### WORK TASK
Would you please return every line from the listing that contains the word "https"?

### PROVIDED RECORDS
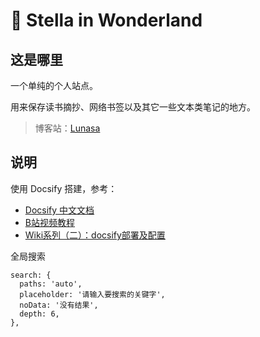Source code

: # 🐾 Stella in Wonderland

## 这是哪里
一个单纯的个人站点。

用来保存读书摘抄、网络书签以及其它一些文本类笔记的地方。

> 博客站：[Lunasa](https://lunasa.icu/)

## 说明
使用 Docsify 搭建，参考：
- [Docsify 中文文档](https://docsify.js.org/#/zh-cn/)
- [B站视频教程](https://www.bilibili.com/video/BV1kT4y1T7wY/)
- [Wiki系列（二）：docsify部署及配置](https://sspai.com/post/60534)

全局搜索
```
search: {
  paths: 'auto',
  placeholder: '请输入要搜索的关键字',
  noData: '没有结果',
  depth: 6,
},
```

### RESPONSE
> 博客站：[Lunasa](https://lunasa.icu/)
- [Docsify 中文文档](https://docsify.js.org/#/zh-cn/)
- [B站视频教程](https://www.bilibili.com/video/BV1kT4y1T7wY/)
- [Wiki系列（二）：docsify部署及配置](https://sspai.com/post/60534)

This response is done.